Russian oligarchs have bought and sold multimillion dollar works of art while evading U.S. sanctions, according to a U.S. Senate report that urges reform of the secretive, high-end art market.

The bipartisan report reveals how Russian billionaire brothers, Arkady and Boris Rotenberg, moved millions of dollars around the world through offshore companies, even while U.S. institutions were banned from doing business with them.

The report, which draws heavily on the International Consortium of Investigative Journalists’ Panama Papers investigation, was released on Wednesday by the Senate Permanent Subcommittee on Investigations.

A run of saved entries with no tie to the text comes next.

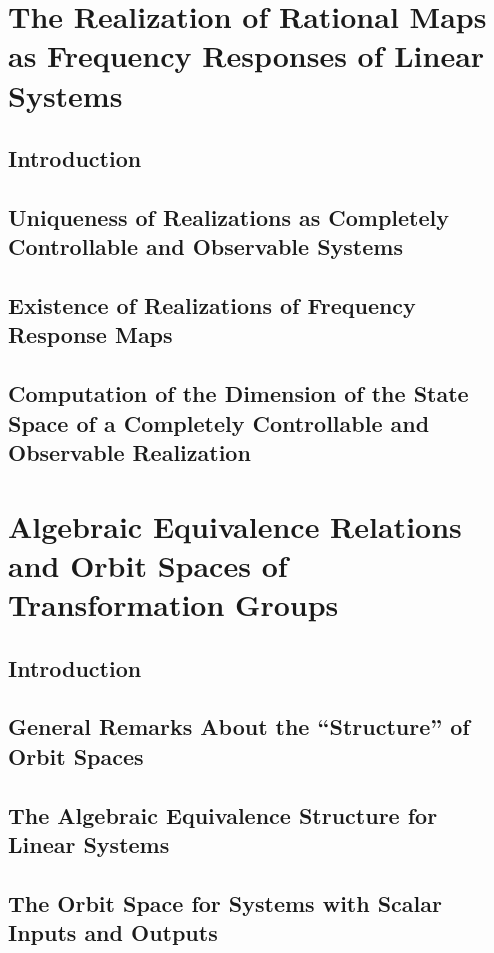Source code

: \documentclass[12pt]{book}
\theoremstyle{plain}
\theoremstyle{definition}
\begin{document}
\chapter{The Realization of Rational Maps as Frequency Responses of Linear Systems}

\section{Introduction}

\section{Uniqueness of Realizations as Completely Controllable and Observable Systems}

\section{Existence of Realizations of Frequency Response Maps}

\section{Computation of the Dimension of the State Space of a Completely Controllable and Observable Realization}

\chapter{Algebraic Equivalence Relations and Orbit Spaces of Transformation Groups}

\section{Introduction}

\section{General Remarks About the ``Structure'' of Orbit Spaces}

\section{The Algebraic Equivalence Structure for Linear Systems}

\section{The Orbit Space for Systems with Scalar Inputs and Outputs}

\end{document}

Companies linked to the Rotenbergs bought more than $18 million in art in the U.S. between May and November 2014, just months after Boris and Arkady, a former judo sparring partner of Russian President Vladimir Putin, were sanctioned by the Treasury Department in response to Russia’s invasion of Ukraine.

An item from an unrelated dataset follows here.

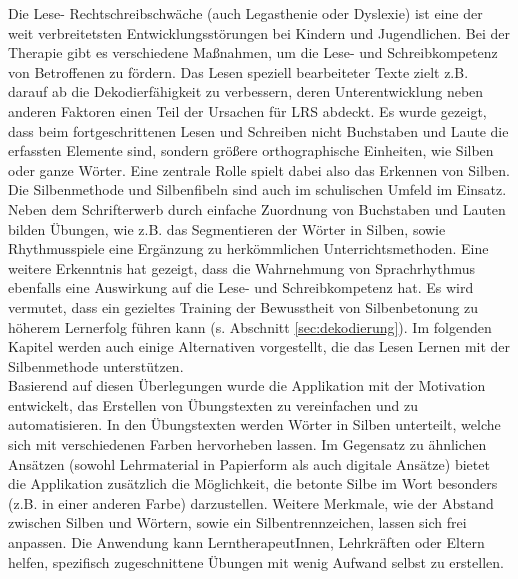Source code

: Die Lese- Rechtschreibschwäche (auch Legasthenie oder Dyslexie) ist eine der weit verbreitetsten Entwicklungsstörungen bei Kindern und Jugendlichen\cite{Mayer2016}. Bei der Therapie gibt es verschiedene Maßnahmen, um die Lese- und Schreibkompetenz von Betroffenen zu fördern. Das Lesen speziell bearbeiteter Texte zielt z.B. darauf ab die Dekodierfähigkeit zu verbessern, deren Unterentwicklung neben anderen Faktoren einen Teil der Ursachen für LRS abdeckt\cite{Schulte-Koerne2014}. Es wurde gezeigt, dass beim fortgeschrittenen Lesen und Schreiben nicht Buchstaben und Laute die erfassten Elemente sind, sondern größere orthographische Einheiten, wie Silben oder ganze Wörter\cite{Steinbrink2014}. Eine zentrale Rolle spielt dabei also das Erkennen von Silben. Die Silbenmethode und Silbenfibeln sind auch im schulischen Umfeld im Einsatz. Neben dem Schrifterwerb durch einfache Zuordnung von Buchstaben und Lauten bilden Übungen, wie z.B. das Segmentieren der Wörter in Silben, sowie Rhythmusspiele eine Ergänzung zu herkömmlichen Unterrichtsmethoden\cite{Bredel2010}. Eine weitere Erkenntnis hat gezeigt, dass die Wahrnehmung von Sprachrhythmus ebenfalls eine Auswirkung auf die Lese- und Schreibkompetenz hat\cite{Brandelik2014}. Es wird vermutet, dass ein gezieltes Training der Bewusstheit von Silbenbetonung zu höherem Lernerfolg führen kann\cite{Holz2017} (s. Abschnitt \ref{sec:dekodierung}). Im folgenden Kapitel werden auch einige Alternativen vorgestellt, die das Lesen Lernen mit der Silbenmethode unterstützen.\\
Basierend auf diesen Überlegungen wurde die Applikation mit der Motivation entwickelt, das Erstellen von Übungstexten zu vereinfachen und zu automatisieren. In den Übungstexten werden Wörter in Silben unterteilt, welche sich mit verschiedenen Farben hervorheben lassen. Im Gegensatz zu ähnlichen Ansätzen (sowohl Lehrmaterial in Papierform als auch digitale Ansätze) bietet die Applikation zusätzlich die Möglichkeit, die betonte Silbe im Wort besonders (z.B. in einer anderen Farbe) darzustellen. Weitere Merkmale, wie der Abstand zwischen Silben und Wörtern, sowie ein Silbentrennzeichen, lassen sich frei anpassen. Die Anwendung kann LerntherapeutInnen, Lehrkräften oder Eltern helfen, spezifisch zugeschnittene Übungen mit wenig Aufwand selbst zu erstellen.\\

The purchases – hidden behind an intermediary –  were possible because the U.S. art industry is not subject to financial regulation, according to the Senate report.

“The art industry currently operates under a veil of secrecy allowing art advisors to represent both sellers and buyers masking the identities of both parties,” said subcommittee chairman Republican Sen. Rob Portman of Ohio.  “It is shocking that U.S. banking regulations don’t currently apply to multi-million dollar art transactions, and we cannot let that continue.”

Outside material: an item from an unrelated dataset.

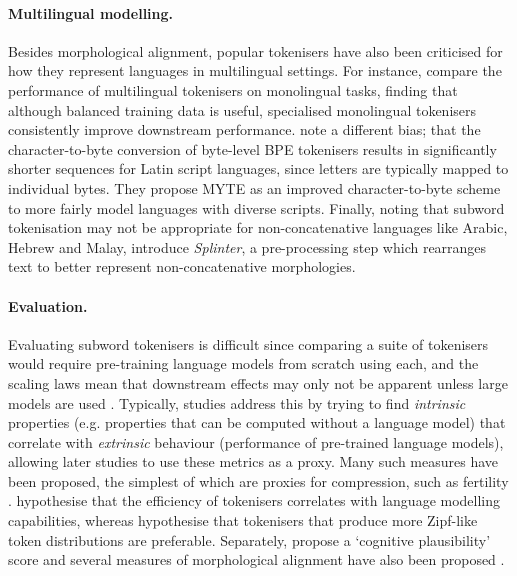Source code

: \paragraph{Multilingual modelling.} Besides morphological alignment, popular tokenisers have also been criticised for how they represent languages in multilingual settings. For instance, \citet{rust-etal-2021} compare the performance of multilingual tokenisers on monolingual tasks, finding that although balanced training data is useful, specialised monolingual tokenisers consistently improve downstream performance. \citet{limisiewicz-etal-2024-myte} note a different bias; that the character-to-byte conversion of byte-level BPE tokenisers results in significantly shorter sequences for Latin script languages, since letters are typically mapped to individual bytes. They propose MYTE as an improved character-to-byte scheme to more fairly model languages with diverse scripts. Finally, noting that subword tokenisation may not be appropriate for non-concatenative languages like Arabic, Hebrew and Malay, \citet{gazit2025splinteringnonconcatenativelanguagesbetter} introduce \emph{Splinter}, a pre-processing step which rearranges text to better represent non-concatenative morphologies.

\paragraph{Evaluation.} Evaluating subword tokenisers is difficult since comparing a suite of tokenisers would require pre-training language models from scratch using each, and the scaling laws mean that downstream effects may only not be apparent unless large models are used \citep{wei2022emergent}. Typically, studies address this by trying to find \emph{intrinsic} properties (e.g. properties that can be computed without a language model) that correlate with \emph{extrinsic} behaviour (performance of pre-trained language models), allowing later studies to use these metrics as a proxy. Many such measures have been proposed, the simplest of which are proxies for compression, such as fertility \citep{acs2019exploring}. \citet{zouhar-etal-2023-tokenization} hypothesise that the \renyi efficiency of tokenisers correlates with language modelling capabilities, whereas \citet{lotz2025beyond} hypothesise that tokenisers that produce more Zipf-like token distributions are preferable. Separately, \citet{beinborn-pinter-2023-analyzing} propose a `cognitive plausibility' score and several measures of morphological alignment have also been proposed \citep{gow-smith-etal-2022-improving, batsuren2024evaluating, arnett2025language}.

Rene Magritte's La Poitrine
René Magritte’s La Poitrine. Image: Private dealer via U.S. Senate report

The report used company ownership information first published as part of ICIJ’s 2016 Panama Papers investigation to establish the Rotenbergs’ connections to shell companies involved in art deals, including the $7.5 million private sale of René Magritte’s La Poitrine, and a $6.8 million one-day, 10-painting spending spree during a Sotheby’s auction of impressionist and modern art. Senate investigators also relied on nonpublic wire transfers, and reports by bank investigators, among other documents.

In total, the Rotenbergs and companies linked to them – whose owners were often obscured through middlemen and women – sloshed $91 million through the U.S. financial system while under sanctions, the report found. In one case, Senate investigators wrote they were unable to confirm whether one purported owner of a company, “Luisa Brown,” ever existed. London auction house Christie’s allowed the company purportedly owned by Brown to bid at auction, according to the report.

Christie’s and Sotheby’s told the subcommittee during its investigation that they would no longer deal with people and companies fingered by the report

Arkady and Boris Rotenberg were childhood friends of Putin and have amassed a multibillion dollar fortune during Putin’s presidency, in part through lucrative contracts with state-owned companies. According to the Panama Papers, the brothers owned at least seven companies registered in the British Virgin Islands – including the Highland Ventures Group, which funded art deals identified in the subcommittee report. The Rotenbergs did not respond to requests for comment on ICIJ’s Panama Papers reporting at the time.

Separately, the Panama Papers also exposed how, as the $64 billion art industry has ballooned, transactions are often obscured by offshore companies, stand-ins, free trade zones, manipulated auctions and private sales. Secrecy within the sector is not necessarily nefarious and may be used to help avoid publicity,  limit legal exposure or ease operations across borders. Yet the same techniques can also help move or hide dirty money.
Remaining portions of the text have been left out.